- Genres: Folk
- Years active: 2007–2011
- Labels: Half A Cow Records
- Members: Julie Stenton and Katrina Borghetti
- Website: Ruby for Lucy on Myspace

= Ruby for Lucy =

Australian indie folk music duo

Ruby for Lucy is an indie folk duo from Sydney, Australia. The band, consisting of Julie Stenton and Katrina Borghetti, is currently signed to Half A Cow Records. Their debut album, Catching Bream, was released in 2010. Ruby for Lucy is best known for opening for acts such as Abby Dobson and Skipping Girl Vinegar as well as music festivals such as The National Folk Festival, Illawarra Folk Festival, Dorrigo Folk & Bluegrass Festival, Folk in Broke, Cobargo Folk Festival, Nannup Music Festival. The two have also performed on Channel 7’s, Sunrise.

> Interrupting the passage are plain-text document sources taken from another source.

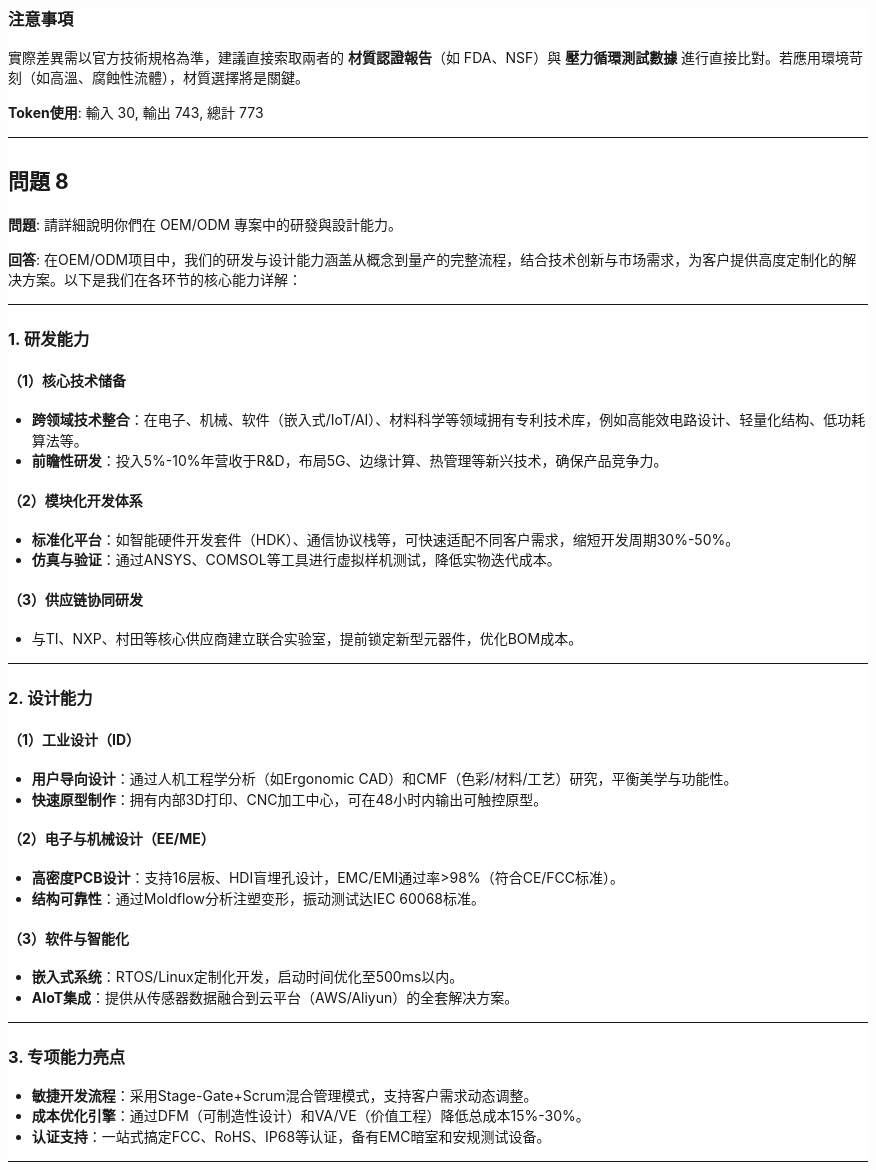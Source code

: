
### **注意事項**
實際差異需以官方技術規格為準，建議直接索取兩者的 **材質認證報告**（如 FDA、NSF）與 **壓力循環測試數據** 進行直接比對。若應用環境苛刻（如高溫、腐蝕性流體），材質選擇將是關鍵。

**Token使用**: 輸入 30, 輸出 743, 總計 773

---

## 問題 8

**問題**: 請詳細說明你們在 OEM/ODM 專案中的研發與設計能力。

**回答**: 在OEM/ODM项目中，我们的研发与设计能力涵盖从概念到量产的完整流程，结合技术创新与市场需求，为客户提供高度定制化的解决方案。以下是我们在各环节的核心能力详解：

---

### **1. 研发能力**
#### **（1）核心技术储备**
- **跨领域技术整合**：在电子、机械、软件（嵌入式/IoT/AI）、材料科学等领域拥有专利技术库，例如高能效电路设计、轻量化结构、低功耗算法等。
- **前瞻性研发**：投入5%-10%年营收于R&D，布局5G、边缘计算、热管理等新兴技术，确保产品竞争力。

#### **（2）模块化开发体系**
- **标准化平台**：如智能硬件开发套件（HDK）、通信协议栈等，可快速适配不同客户需求，缩短开发周期30%-50%。
- **仿真与验证**：通过ANSYS、COMSOL等工具进行虚拟样机测试，降低实物迭代成本。

#### **（3）供应链协同研发**
- 与TI、NXP、村田等核心供应商建立联合实验室，提前锁定新型元器件，优化BOM成本。

---

### **2. 设计能力**
#### **（1）工业设计（ID）**
- **用户导向设计**：通过人机工程学分析（如Ergonomic CAD）和CMF（色彩/材料/工艺）研究，平衡美学与功能性。
- **快速原型制作**：拥有内部3D打印、CNC加工中心，可在48小时内输出可触控原型。

#### **（2）电子与机械设计（EE/ME）**
- **高密度PCB设计**：支持16层板、HDI盲埋孔设计，EMC/EMI通过率>98%（符合CE/FCC标准）。
- **结构可靠性**：通过Moldflow分析注塑变形，振动测试达IEC 60068标准。

#### **（3）软件与智能化**
- **嵌入式系统**：RTOS/Linux定制化开发，启动时间优化至500ms以内。
- **AIoT集成**：提供从传感器数据融合到云平台（AWS/Aliyun）的全套解决方案。

---

### **3. 专项能力亮点**
- **敏捷开发流程**：采用Stage-Gate+Scrum混合管理模式，支持客户需求动态调整。
- **成本优化引擎**：通过DFM（可制造性设计）和VA/VE（价值工程）降低总成本15%-30%。
- **认证支持**：一站式搞定FCC、RoHS、IP68等认证，备有EMC暗室和安规测试设备。

---
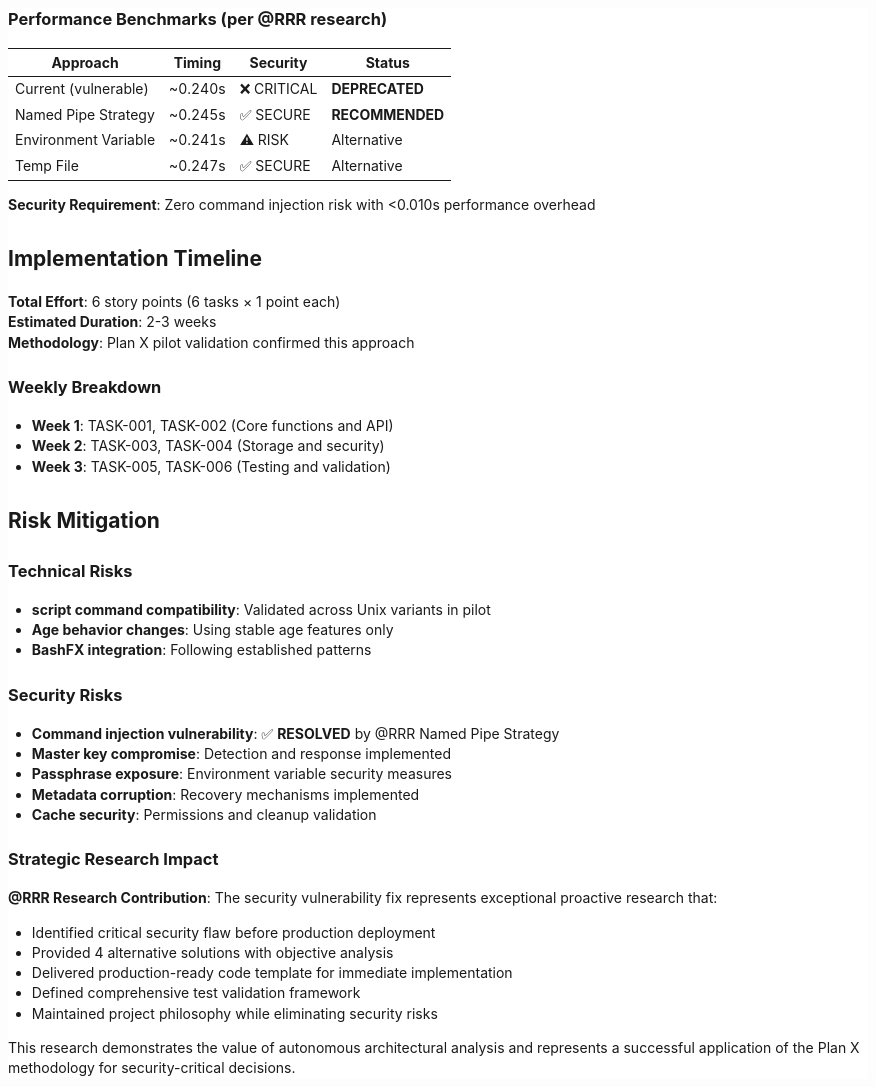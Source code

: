### Performance Benchmarks (per @RRR research)
| Approach | Timing | Security | Status |
|----------|--------|----------|---------|
| Current (vulnerable) | ~0.240s | ❌ CRITICAL | **DEPRECATED** |
| Named Pipe Strategy | ~0.245s | ✅ SECURE | **RECOMMENDED** |
| Environment Variable | ~0.241s | ⚠️ RISK | Alternative |
| Temp File | ~0.247s | ✅ SECURE | Alternative |

**Security Requirement**: Zero command injection risk with <0.010s performance overhead

## Implementation Timeline

**Total Effort**: 6 story points (6 tasks × 1 point each)  
**Estimated Duration**: 2-3 weeks  
**Methodology**: Plan X pilot validation confirmed this approach

### Weekly Breakdown
- **Week 1**: TASK-001, TASK-002 (Core functions and API)
- **Week 2**: TASK-003, TASK-004 (Storage and security)  
- **Week 3**: TASK-005, TASK-006 (Testing and validation)

## Risk Mitigation

### Technical Risks
- **script command compatibility**: Validated across Unix variants in pilot
- **Age behavior changes**: Using stable age features only
- **BashFX integration**: Following established patterns

### Security Risks  
- **Command injection vulnerability**: ✅ **RESOLVED** by @RRR Named Pipe Strategy
- **Master key compromise**: Detection and response implemented
- **Passphrase exposure**: Environment variable security measures
- **Metadata corruption**: Recovery mechanisms implemented
- **Cache security**: Permissions and cleanup validation

### Strategic Research Impact
**@RRR Research Contribution**: The security vulnerability fix represents exceptional proactive research that:
- Identified critical security flaw before production deployment
- Provided 4 alternative solutions with objective analysis  
- Delivered production-ready code template for immediate implementation
- Defined comprehensive test validation framework
- Maintained project philosophy while eliminating security risks

This research demonstrates the value of autonomous architectural analysis and represents a successful application of the Plan X methodology for security-critical decisions.
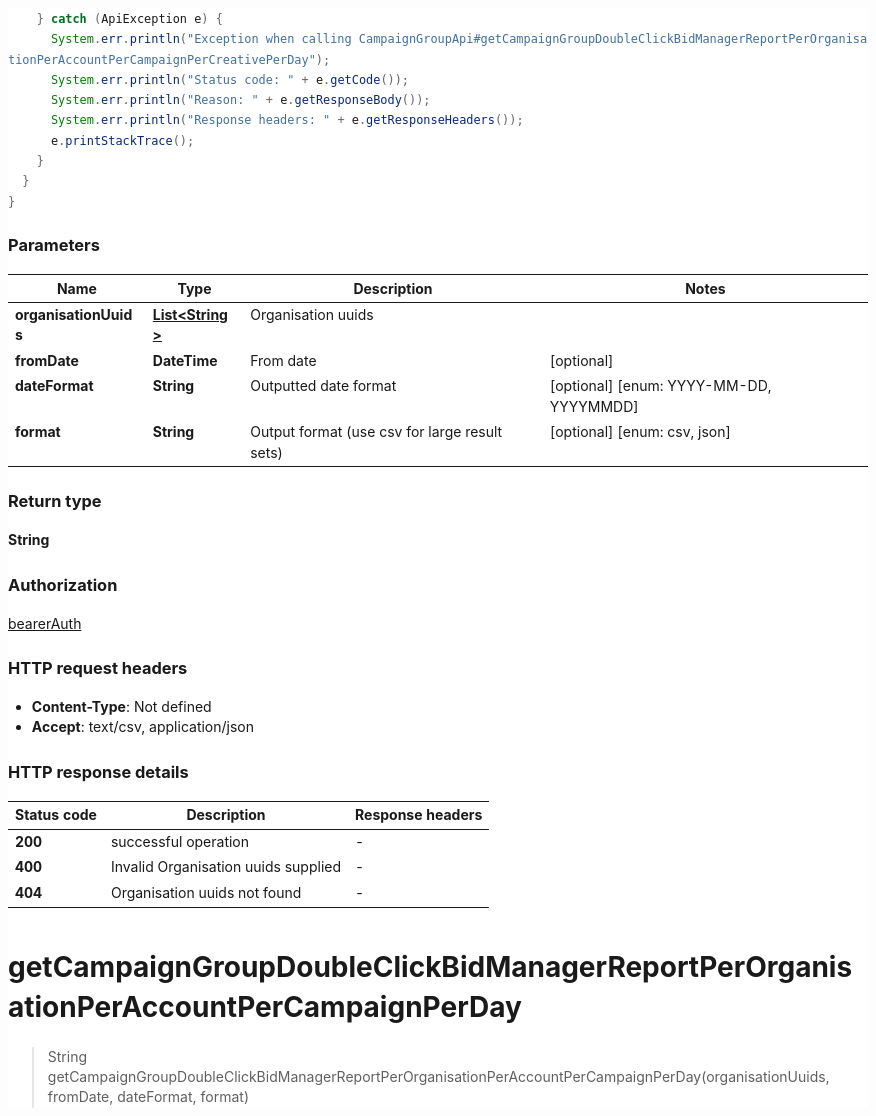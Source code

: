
 ```java
    } catch (ApiException e) {
      System.err.println("Exception when calling CampaignGroupApi#getCampaignGroupDoubleClickBidManagerReportPerOrganisationPerAccountPerCampaignPerCreativePerDay");
      System.err.println("Status code: " + e.getCode());
      System.err.println("Reason: " + e.getResponseBody());
      System.err.println("Response headers: " + e.getResponseHeaders());
      e.printStackTrace();
    }
  }
}
```

### Parameters

| Name | Type | Description  | Notes |
|------------- | ------------- | ------------- | -------------|
| **organisationUuids** | [**List&lt;String&gt;**](String.md)| Organisation uuids | |
| **fromDate** | **DateTime**| From date | [optional] |
| **dateFormat** | **String**| Outputted date format | [optional] [enum: YYYY-MM-DD, YYYYMMDD] |
| **format** | **String**| Output format (use csv for large result sets) | [optional] [enum: csv, json] |

### Return type

**String**

### Authorization

[bearerAuth](../README.md#bearerAuth)

### HTTP request headers

 - **Content-Type**: Not defined
 - **Accept**: text/csv, application/json

### HTTP response details
| Status code | Description | Response headers |
|-------------|-------------|------------------|
| **200** | successful operation |  -  |
| **400** | Invalid Organisation uuids supplied |  -  |
| **404** | Organisation uuids not found |  -  |

<a id="getCampaignGroupDoubleClickBidManagerReportPerOrganisationPerAccountPerCampaignPerDay"></a>
# **getCampaignGroupDoubleClickBidManagerReportPerOrganisationPerAccountPerCampaignPerDay**
> String getCampaignGroupDoubleClickBidManagerReportPerOrganisationPerAccountPerCampaignPerDay(organisationUuids, fromDate, dateFormat, format)
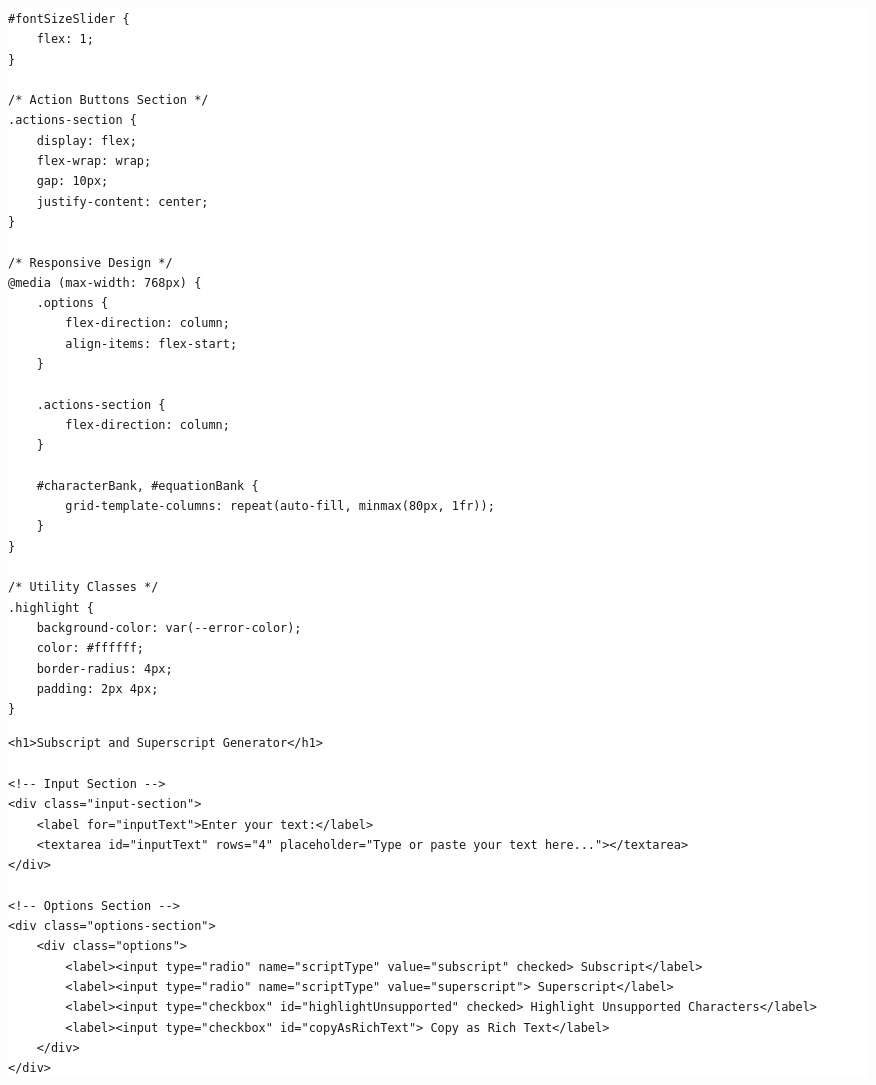     #fontSizeSlider {
        flex: 1;
    }

    /* Action Buttons Section */
    .actions-section {
        display: flex;
        flex-wrap: wrap;
        gap: 10px;
        justify-content: center;
    }

    /* Responsive Design */
    @media (max-width: 768px) {
        .options {
            flex-direction: column;
            align-items: flex-start;
        }

        .actions-section {
            flex-direction: column;
        }

        #characterBank, #equationBank {
            grid-template-columns: repeat(auto-fill, minmax(80px, 1fr));
        }
    }

    /* Utility Classes */
    .highlight {
        background-color: var(--error-color);
        color: #ffffff;
        border-radius: 4px;
        padding: 2px 4px;
    }
</style>

<div class="container">

    <h1>Subscript and Superscript Generator</h1>

    <!-- Input Section -->
    <div class="input-section">
        <label for="inputText">Enter your text:</label>
        <textarea id="inputText" rows="4" placeholder="Type or paste your text here..."></textarea>
    </div>

    <!-- Options Section -->
    <div class="options-section">
        <div class="options">
            <label><input type="radio" name="scriptType" value="subscript" checked> Subscript</label>
            <label><input type="radio" name="scriptType" value="superscript"> Superscript</label>
            <label><input type="checkbox" id="highlightUnsupported" checked> Highlight Unsupported Characters</label>
            <label><input type="checkbox" id="copyAsRichText"> Copy as Rich Text</label>
        </div>
    </div>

Ruby for Lucy formed in June 2007 when the two met through an online music site. They found they lived around the corner from one another in Glebe, Sydney, and they have been writing music and performing ever since.

The band's debut album Catching Bream was released in 2010 to positive reviews. Rory McCartney of BMA Magazine says that the release "is as much a deep conversation between dear friends as a collection of songs. Whimsical tales explore the poetry that exists below the surface of everyday life, if only you bother to look".